Problem to solve: Only lines containing the word "Load" are needed; pull them out of the material.

Provided material:
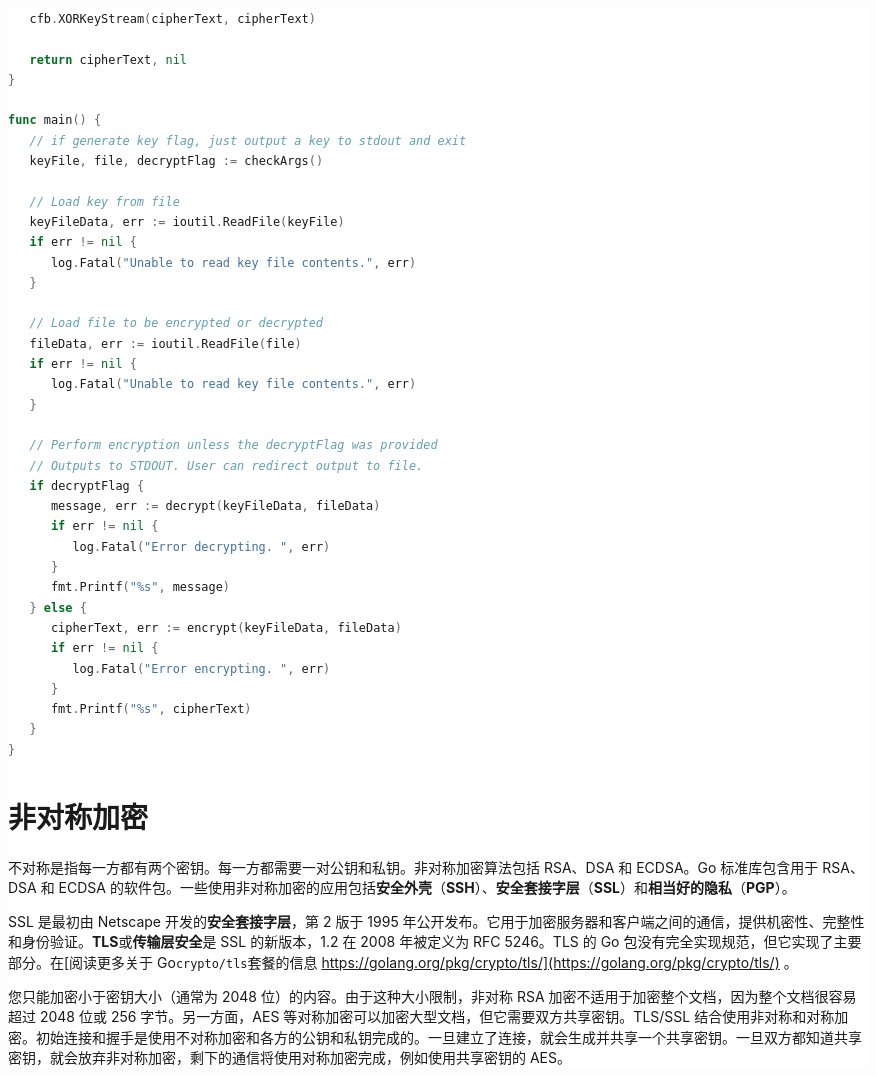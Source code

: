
 ```go
   cfb.XORKeyStream(cipherText, cipherText)

   return cipherText, nil
}

func main() {
   // if generate key flag, just output a key to stdout and exit
   keyFile, file, decryptFlag := checkArgs()

   // Load key from file
   keyFileData, err := ioutil.ReadFile(keyFile)
   if err != nil {
      log.Fatal("Unable to read key file contents.", err)
   }

   // Load file to be encrypted or decrypted
   fileData, err := ioutil.ReadFile(file)
   if err != nil {
      log.Fatal("Unable to read key file contents.", err)
   }

   // Perform encryption unless the decryptFlag was provided
   // Outputs to STDOUT. User can redirect output to file.
   if decryptFlag {
      message, err := decrypt(keyFileData, fileData)
      if err != nil {
         log.Fatal("Error decrypting. ", err)
      }
      fmt.Printf("%s", message)
   } else {
      cipherText, err := encrypt(keyFileData, fileData)
      if err != nil {
         log.Fatal("Error encrypting. ", err)
      }
      fmt.Printf("%s", cipherText)
   }
}
```

# 非对称加密

不对称是指每一方都有两个密钥。每一方都需要一对公钥和私钥。非对称加密算法包括 RSA、DSA 和 ECDSA。Go 标准库包含用于 RSA、DSA 和 ECDSA 的软件包。一些使用非对称加密的应用包括**安全外壳**（**SSH**）、**安全套接字层**（**SSL**）和**相当好的隐私**（**PGP**）。

SSL 是最初由 Netscape 开发的**安全套接字层**，第 2 版于 1995 年公开发布。它用于加密服务器和客户端之间的通信，提供机密性、完整性和身份验证。**TLS**或**传输层安全**是 SSL 的新版本，1.2 在 2008 年被定义为 RFC 5246。TLS 的 Go 包没有完全实现规范，但它实现了主要部分。在[阅读更多关于 Go`crypto/tls`套餐的信息 https://golang.org/pkg/crypto/tls/](https://golang.org/pkg/crypto/tls/) 。

您只能加密小于密钥大小（通常为 2048 位）的内容。由于这种大小限制，非对称 RSA 加密不适用于加密整个文档，因为整个文档很容易超过 2048 位或 256 字节。另一方面，AES 等对称加密可以加密大型文档，但它需要双方共享密钥。TLS/SSL 结合使用非对称和对称加密。初始连接和握手是使用不对称加密和各方的公钥和私钥完成的。一旦建立了连接，就会生成并共享一个共享密钥。一旦双方都知道共享密钥，就会放弃非对称加密，剩下的通信将使用对称加密完成，例如使用共享密钥的 AES。
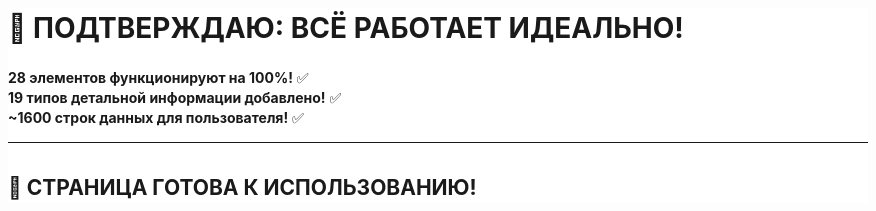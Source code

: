 
# 🎉 ПОДТВЕРЖДАЮ: ВСЁ РАБОТАЕТ ИДЕАЛЬНО!

**28 элементов функционируют на 100%!** ✅  
**19 типов детальной информации добавлено!** ✅  
**~1600 строк данных для пользователя!** ✅

---

## 🚀 **СТРАНИЦА ГОТОВА К ИСПОЛЬЗОВАНИЮ!**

Written reply:
   // Load key from file
   // Load file to be encrypted or decrypted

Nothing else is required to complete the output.